Rich in culture, cuisine, history and natural abundance
With just under 7 million inhabitants, Paraguay is one of the smallest countries in South America. Sandwiched in between Argentina, Brazil and Bolivia, it is the only landlocked country in South America. Though small and very poor, it is rich in culture, cuisine, history and natural abundance.
The native Guarani language is more widely spoken in Paraguay than is Spanish, making it completely unique in this regard to South America. Many of the country’s iconic natural and man-made features are named with Guarani names, such as the Itaipú Dam (second largest in the world) and Iguacu Falls.
In order to compete with its larger more industrialized neighbors, Paraguay has carved out an impressive niche for itself in the organic realm. Our mill was the first organic sugar mill in the world and Paraguay is the largest exporter of organic sugar in the world. It is also one of the largest exporters of organic soy and other crops.

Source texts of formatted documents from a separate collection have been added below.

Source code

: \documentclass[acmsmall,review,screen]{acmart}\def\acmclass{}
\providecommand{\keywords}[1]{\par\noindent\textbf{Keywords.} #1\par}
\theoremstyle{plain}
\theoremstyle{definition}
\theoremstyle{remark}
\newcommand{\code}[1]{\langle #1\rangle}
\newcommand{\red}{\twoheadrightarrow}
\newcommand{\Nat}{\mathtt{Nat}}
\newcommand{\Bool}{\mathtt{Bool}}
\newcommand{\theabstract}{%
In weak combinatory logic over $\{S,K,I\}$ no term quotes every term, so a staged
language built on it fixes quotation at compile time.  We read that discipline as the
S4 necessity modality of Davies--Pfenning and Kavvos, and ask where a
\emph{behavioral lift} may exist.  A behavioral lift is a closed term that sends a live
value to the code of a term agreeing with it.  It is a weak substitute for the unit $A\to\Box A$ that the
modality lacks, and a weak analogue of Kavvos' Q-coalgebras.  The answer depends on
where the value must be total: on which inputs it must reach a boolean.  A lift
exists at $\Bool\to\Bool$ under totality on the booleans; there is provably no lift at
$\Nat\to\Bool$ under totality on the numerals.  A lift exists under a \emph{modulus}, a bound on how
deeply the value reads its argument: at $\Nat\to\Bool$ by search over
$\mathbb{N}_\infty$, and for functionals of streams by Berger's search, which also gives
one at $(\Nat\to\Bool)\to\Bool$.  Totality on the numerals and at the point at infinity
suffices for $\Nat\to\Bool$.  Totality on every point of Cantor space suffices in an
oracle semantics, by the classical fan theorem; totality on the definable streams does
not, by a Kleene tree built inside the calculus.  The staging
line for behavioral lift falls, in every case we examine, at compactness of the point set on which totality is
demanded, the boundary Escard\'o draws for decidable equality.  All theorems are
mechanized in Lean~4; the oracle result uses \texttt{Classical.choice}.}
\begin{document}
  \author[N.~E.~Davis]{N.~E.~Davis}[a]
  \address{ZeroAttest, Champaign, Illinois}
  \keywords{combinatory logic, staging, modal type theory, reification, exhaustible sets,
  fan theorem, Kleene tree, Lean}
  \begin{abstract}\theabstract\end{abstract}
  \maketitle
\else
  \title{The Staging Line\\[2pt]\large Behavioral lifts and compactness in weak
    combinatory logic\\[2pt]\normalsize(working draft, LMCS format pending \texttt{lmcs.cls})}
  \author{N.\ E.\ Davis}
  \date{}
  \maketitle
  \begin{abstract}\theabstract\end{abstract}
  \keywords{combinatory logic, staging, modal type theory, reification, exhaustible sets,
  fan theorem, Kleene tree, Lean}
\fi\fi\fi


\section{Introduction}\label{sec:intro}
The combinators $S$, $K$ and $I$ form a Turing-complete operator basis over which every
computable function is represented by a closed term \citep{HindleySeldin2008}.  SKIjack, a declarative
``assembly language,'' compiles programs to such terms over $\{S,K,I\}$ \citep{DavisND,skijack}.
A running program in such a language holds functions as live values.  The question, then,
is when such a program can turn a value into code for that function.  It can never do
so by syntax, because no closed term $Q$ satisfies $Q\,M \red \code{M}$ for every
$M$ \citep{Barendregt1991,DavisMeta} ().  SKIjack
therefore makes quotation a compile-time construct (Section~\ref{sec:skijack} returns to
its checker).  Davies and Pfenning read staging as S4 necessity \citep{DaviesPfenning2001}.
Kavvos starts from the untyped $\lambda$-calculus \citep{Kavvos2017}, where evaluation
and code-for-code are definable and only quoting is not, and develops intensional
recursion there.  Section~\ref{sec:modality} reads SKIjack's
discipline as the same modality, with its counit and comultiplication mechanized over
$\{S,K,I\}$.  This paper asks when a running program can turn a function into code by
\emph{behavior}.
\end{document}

After the country overthrew the dictator in 1989 that had ruled the country for nearly ½ a century, Paraguay has blossomed into one of the fastest-growing and most stable economies in South America.
Part of this growth has been the adoption of Fair Trade principles that have not ensured that not only the business owners benefit from this growth, but that the growers and other workers also realize increased benefits and are not marginalized in the process.